Un notaire sculpteur ? peut être devrions nous ajouter une rubrique art dans les prochaines éditions de l’Annuaire Officiel du Notariat… Maître Guivarch pour les uns Solego pour les autres a bien voulu nous parler de ses 2 passions…

Mardi 21 janvier 2014

Elle m’accueille dans sa petite maison nichée dans un quartier caché de la capitale. Une sorte de havre dont les touristes, mais aussi les Parisiens eux-mêmes  ne pourraient soupçonner l’existence.

Elle a plutôt un look d’artiste que de notaire, mais un notaire a-t-il vraiment une image bien définie ? Une voix de fumeuse,

Nous nous installons dans la pièce principale, une table, une tasse de café, et une énorme sculpture qui me tend les bras, un ours chamane, de bois et de bronze. J’ai presque envie d’aller me caler dans les replis de son ventre grassouillet. Du haut de l’armoire, la chamane jaguar, une autre sculpture, nous surveille et semble nous écouter. Le chat ronronne en boule sur un fauteuil, celui-là est bien vivant, mais il ne daigne pas ouvrir l’œil à mon arrivée.

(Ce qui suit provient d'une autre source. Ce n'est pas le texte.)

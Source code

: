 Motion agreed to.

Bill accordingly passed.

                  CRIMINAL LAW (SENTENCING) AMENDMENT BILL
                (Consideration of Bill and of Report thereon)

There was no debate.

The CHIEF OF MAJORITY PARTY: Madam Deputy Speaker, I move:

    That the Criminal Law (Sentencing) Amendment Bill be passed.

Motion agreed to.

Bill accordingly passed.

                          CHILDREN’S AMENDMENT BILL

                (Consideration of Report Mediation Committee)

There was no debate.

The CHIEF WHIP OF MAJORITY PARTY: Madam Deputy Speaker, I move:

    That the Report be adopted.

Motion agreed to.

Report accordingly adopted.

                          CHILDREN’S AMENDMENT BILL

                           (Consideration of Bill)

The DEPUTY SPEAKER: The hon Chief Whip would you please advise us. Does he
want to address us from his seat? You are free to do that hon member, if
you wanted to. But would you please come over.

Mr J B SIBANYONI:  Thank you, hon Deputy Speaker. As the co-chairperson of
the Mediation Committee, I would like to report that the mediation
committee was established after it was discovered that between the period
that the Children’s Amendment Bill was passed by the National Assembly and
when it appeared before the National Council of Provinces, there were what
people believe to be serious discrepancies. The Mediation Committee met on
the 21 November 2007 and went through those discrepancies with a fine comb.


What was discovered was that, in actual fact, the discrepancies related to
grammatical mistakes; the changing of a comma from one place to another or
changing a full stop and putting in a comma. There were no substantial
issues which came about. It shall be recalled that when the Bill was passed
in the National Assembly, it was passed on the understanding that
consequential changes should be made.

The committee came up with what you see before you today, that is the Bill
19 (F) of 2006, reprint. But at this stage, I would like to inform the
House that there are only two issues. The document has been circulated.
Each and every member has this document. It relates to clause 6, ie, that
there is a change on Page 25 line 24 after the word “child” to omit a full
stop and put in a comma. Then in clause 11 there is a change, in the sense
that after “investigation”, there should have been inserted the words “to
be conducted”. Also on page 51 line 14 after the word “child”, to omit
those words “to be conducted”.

Qui êtes vous Madame Guivarch ?

Au départ, je suis notaire  de formation.

C’est un choix qui découle de mon éducation, dans ma famille, on doit avoir une bonne situation, mon frère est médecin, mon père ingénieur. Par opposition ou désir de me démarquer, j’ai fait du droit. Il y avait parmi les amis de mes parents un notaire, je le trouvais très sympathique, il me renvoyait une image très positive du notariat, C’est ainsi que je suis devenue notaire,

En 1984, j’ai débuté ma carrière, comme clerc dans une étude de Neuilly-sur-Seine, actes courants et droit de la famille sont mes sujets quotidiens. Cela m’intéressait, je rédigeais mes premiers actes tout en continuant mes études. Puis 2 ans passés à l’étude Angénieux et de Buren, toujours en droit de la famille, où je continue à apprendre. Puis je suis embauchée à l’étude Desseigne et Libault, Maître Desseigne m’a alors chargée de régler le dossier de succession de [s2] son beau-père qui comprenait de très gros actifs professionnels, et je découvre alors un autre versant du métier, beaucoup plus spécifique , où intervient le droit des sociétés, il me fait ainsi connaître les montages financiers et les rouages fiscaux.

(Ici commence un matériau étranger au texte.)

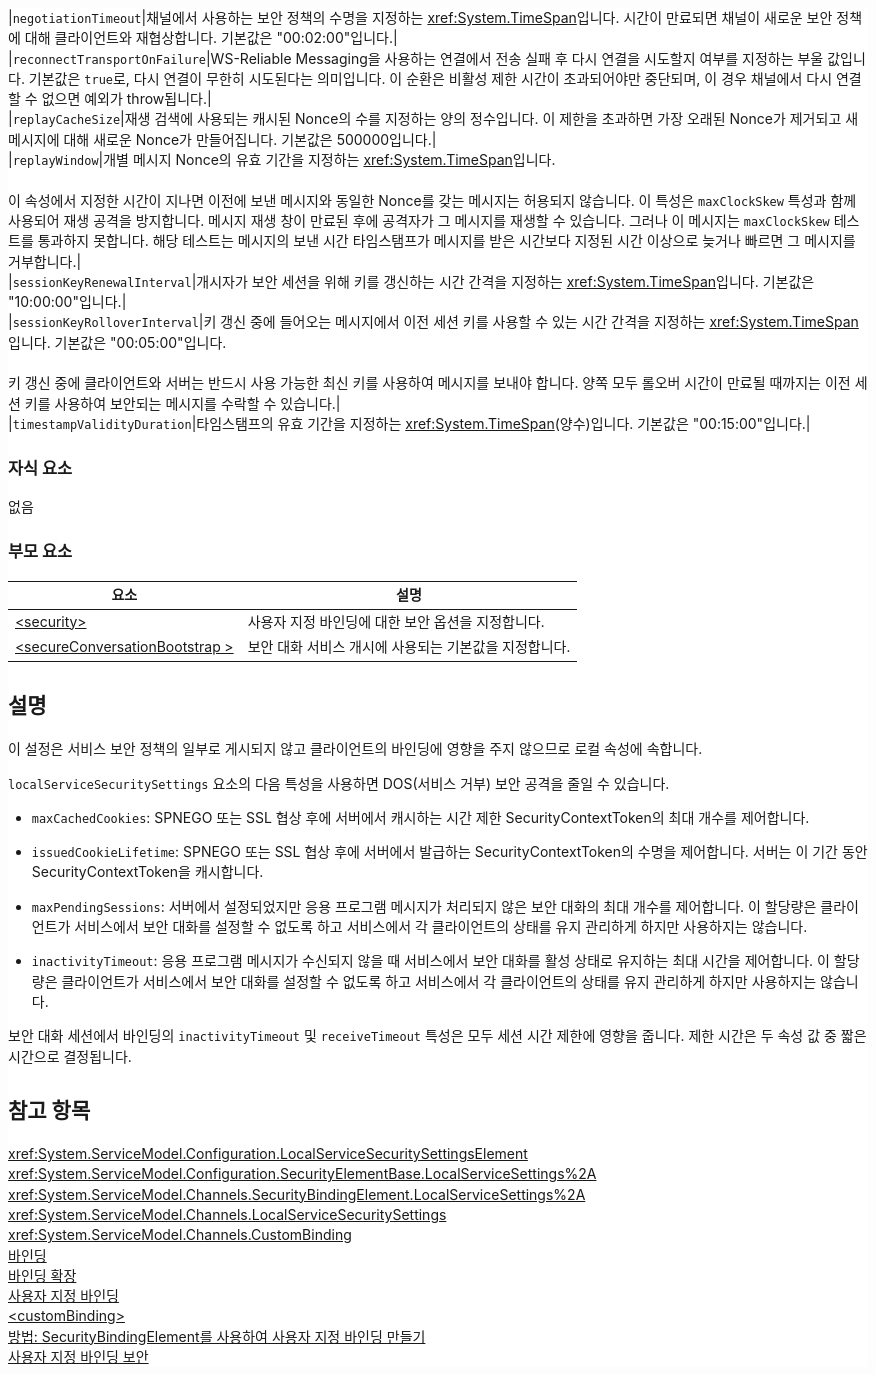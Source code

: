 |`negotiationTimeout`|채널에서 사용하는 보안 정책의 수명을 지정하는 <xref:System.TimeSpan>입니다. 시간이 만료되면 채널이 새로운 보안 정책에 대해 클라이언트와 재협상합니다. 기본값은 "00:02:00"입니다.|  
|`reconnectTransportOnFailure`|WS-Reliable Messaging을 사용하는 연결에서 전송 실패 후 다시 연결을 시도할지 여부를 지정하는 부울 값입니다. 기본값은 `true`로, 다시 연결이 무한히 시도된다는 의미입니다. 이 순환은 비활성 제한 시간이 초과되어야만 중단되며, 이 경우 채널에서 다시 연결할 수 없으면 예외가 throw됩니다.|  
|`replayCacheSize`|재생 검색에 사용되는 캐시된 Nonce의 수를 지정하는 양의 정수입니다. 이 제한을 초과하면 가장 오래된 Nonce가 제거되고 새 메시지에 대해 새로운 Nonce가 만들어집니다. 기본값은 500000입니다.|  
|`replayWindow`|개별 메시지 Nonce의 유효 기간을 지정하는 <xref:System.TimeSpan>입니다.<br /><br /> 이 속성에서 지정한 시간이 지나면 이전에 보낸 메시지와 동일한 Nonce를 갖는 메시지는 허용되지 않습니다. 이 특성은 `maxClockSkew` 특성과 함께 사용되어 재생 공격을 방지합니다. 메시지 재생 창이 만료된 후에 공격자가 그 메시지를 재생할 수 있습니다. 그러나 이 메시지는 `maxClockSkew` 테스트를 통과하지 못합니다. 해당 테스트는 메시지의 보낸 시간 타임스탬프가 메시지를 받은 시간보다 지정된 시간 이상으로 늦거나 빠르면 그 메시지를 거부합니다.|  
|`sessionKeyRenewalInterval`|개시자가 보안 세션을 위해 키를 갱신하는 시간 간격을 지정하는 <xref:System.TimeSpan>입니다. 기본값은 "10:00:00"입니다.|  
|`sessionKeyRolloverInterval`|키 갱신 중에 들어오는 메시지에서 이전 세션 키를 사용할 수 있는 시간 간격을 지정하는 <xref:System.TimeSpan>입니다. 기본값은 "00:05:00"입니다.<br /><br /> 키 갱신 중에 클라이언트와 서버는 반드시 사용 가능한 최신 키를 사용하여 메시지를 보내야 합니다. 양쪽 모두 롤오버 시간이 만료될 때까지는 이전 세션 키를 사용하여 보안되는 메시지를 수락할 수 있습니다.|  
|`timestampValidityDuration`|타임스탬프의 유효 기간을 지정하는 <xref:System.TimeSpan>(양수)입니다. 기본값은 "00:15:00"입니다.|  
  
### <a name="child-elements"></a>자식 요소  
 없음  
  
### <a name="parent-elements"></a>부모 요소  
  
|요소|설명|  
|-------------|-----------------|  
|[\<security>](../../../../../docs/framework/configure-apps/file-schema/wcf/security-of-custombinding.md)|사용자 지정 바인딩에 대한 보안 옵션을 지정합니다.|  
|[\<secureConversationBootstrap >](../../../../../docs/framework/configure-apps/file-schema/wcf/secureconversationbootstrap.md)|보안 대화 서비스 개시에 사용되는 기본값을 지정합니다.|  
  
## <a name="remarks"></a>설명  
 이 설정은 서비스 보안 정책의 일부로 게시되지 않고 클라이언트의 바인딩에 영향을 주지 않으므로 로컬 속성에 속합니다.  
  
 `localServiceSecuritySettings` 요소의 다음 특성을 사용하면 DOS(서비스 거부) 보안 공격을 줄일 수 있습니다.  
  
-   `maxCachedCookies`: SPNEGO 또는 SSL 협상 후에 서버에서 캐시하는 시간 제한 SecurityContextToken의 최대 개수를 제어합니다.  
  
-   `issuedCookieLifetime`: SPNEGO 또는 SSL 협상 후에 서버에서 발급하는 SecurityContextToken의 수명을 제어합니다. 서버는 이 기간 동안 SecurityContextToken을 캐시합니다.  
  
-   `maxPendingSessions`: 서버에서 설정되었지만 응용 프로그램 메시지가 처리되지 않은 보안 대화의 최대 개수를 제어합니다. 이 할당량은 클라이언트가 서비스에서 보안 대화를 설정할 수 없도록 하고 서비스에서 각 클라이언트의 상태를 유지 관리하게 하지만 사용하지는 않습니다.  
  
-   `inactivityTimeout`: 응용 프로그램 메시지가 수신되지 않을 때 서비스에서 보안 대화를 활성 상태로 유지하는 최대 시간을 제어합니다. 이 할당량은 클라이언트가 서비스에서 보안 대화를 설정할 수 없도록 하고 서비스에서 각 클라이언트의 상태를 유지 관리하게 하지만 사용하지는 않습니다.  
  
 보안 대화 세션에서 바인딩의 `inactivityTimeout` 및 `receiveTimeout` 특성은 모두 세션 시간 제한에 영향을 줍니다. 제한 시간은 두 속성 값 중 짧은 시간으로 결정됩니다.  
  
## <a name="see-also"></a>참고 항목  
 <xref:System.ServiceModel.Configuration.LocalServiceSecuritySettingsElement>  
 <xref:System.ServiceModel.Configuration.SecurityElementBase.LocalServiceSettings%2A>  
 <xref:System.ServiceModel.Channels.SecurityBindingElement.LocalServiceSettings%2A>  
 <xref:System.ServiceModel.Channels.LocalServiceSecuritySettings>  
 <xref:System.ServiceModel.Channels.CustomBinding>  
 [바인딩](../../../../../docs/framework/wcf/bindings.md)  
 [바인딩 확장](../../../../../docs/framework/wcf/extending/extending-bindings.md)  
 [사용자 지정 바인딩](../../../../../docs/framework/wcf/extending/custom-bindings.md)  
 [\<customBinding>](../../../../../docs/framework/configure-apps/file-schema/wcf/custombinding.md)  
 [방법: SecurityBindingElement를 사용하여 사용자 지정 바인딩 만들기](../../../../../docs/framework/wcf/feature-details/how-to-create-a-custom-binding-using-the-securitybindingelement.md)  
 [사용자 지정 바인딩 보안](../../../../../docs/framework/wcf/samples/custom-binding-security.md)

Je commençais à trouver mon travail routinier, cela me réveille.

Je passe alors mon examen de notaire, et diplôme en poche me voici rue des Pyramides chez Airault, Doucet et Lejeune. Je travaille avec Maître Airault, « grande pointure » du métier, embauchée pour le droit de la famille, je me vois propulsée à la tête du service crédit-bail. J’entre dans une autre dimension du métier, plus technique et pointue. Mes correspondants sont des professionnels, chefs d’entreprise, banquiers, promoteurs et non plus des particuliers, c’est une relation très différente. Je travaille beaucoup. Le métier me passionne. Je suis ainsi, je fais « tout à fond ».

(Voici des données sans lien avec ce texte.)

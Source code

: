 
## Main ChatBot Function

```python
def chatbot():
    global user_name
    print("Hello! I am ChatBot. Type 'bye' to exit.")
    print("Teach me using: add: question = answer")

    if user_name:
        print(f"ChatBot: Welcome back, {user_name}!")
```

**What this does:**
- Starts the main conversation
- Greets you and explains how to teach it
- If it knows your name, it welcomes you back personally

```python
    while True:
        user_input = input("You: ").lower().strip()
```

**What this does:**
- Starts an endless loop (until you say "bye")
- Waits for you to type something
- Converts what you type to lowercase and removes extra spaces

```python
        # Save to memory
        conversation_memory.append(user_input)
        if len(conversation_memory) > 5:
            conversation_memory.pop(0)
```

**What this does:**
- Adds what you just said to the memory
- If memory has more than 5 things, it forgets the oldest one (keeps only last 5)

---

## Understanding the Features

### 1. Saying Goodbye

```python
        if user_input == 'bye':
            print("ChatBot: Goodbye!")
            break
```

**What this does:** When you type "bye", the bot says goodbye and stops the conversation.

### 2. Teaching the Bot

chamane-panthèreNotaire  mais aussi sculpteur

En 2000 je décide de faire un break, nous adoptons notre fille qui arrive à 3 mois d’Amérique Latine, m’en occuper est une priorité. Depuis longtemps, j’avais la fibre et l’envie de sculpter. Cela me vient de l’enfance, j’aimais regarder mon père bricoler, respirer l’odeur du bois scié. Profitant de ce break professionnel, je prends alors des cours dans l’atelier de Marie La Varande, et c’est ainsi que je commence à pratiquer mon deuxième métier. 2 ans d’apprentissage quotidien de la taille du bois et de ses techniques et je me lance, je travaille d’arrache-pied, mes pièces voient le jour, je participe à des expositions un peu partout, à Florence, à Paris, Munich Genève..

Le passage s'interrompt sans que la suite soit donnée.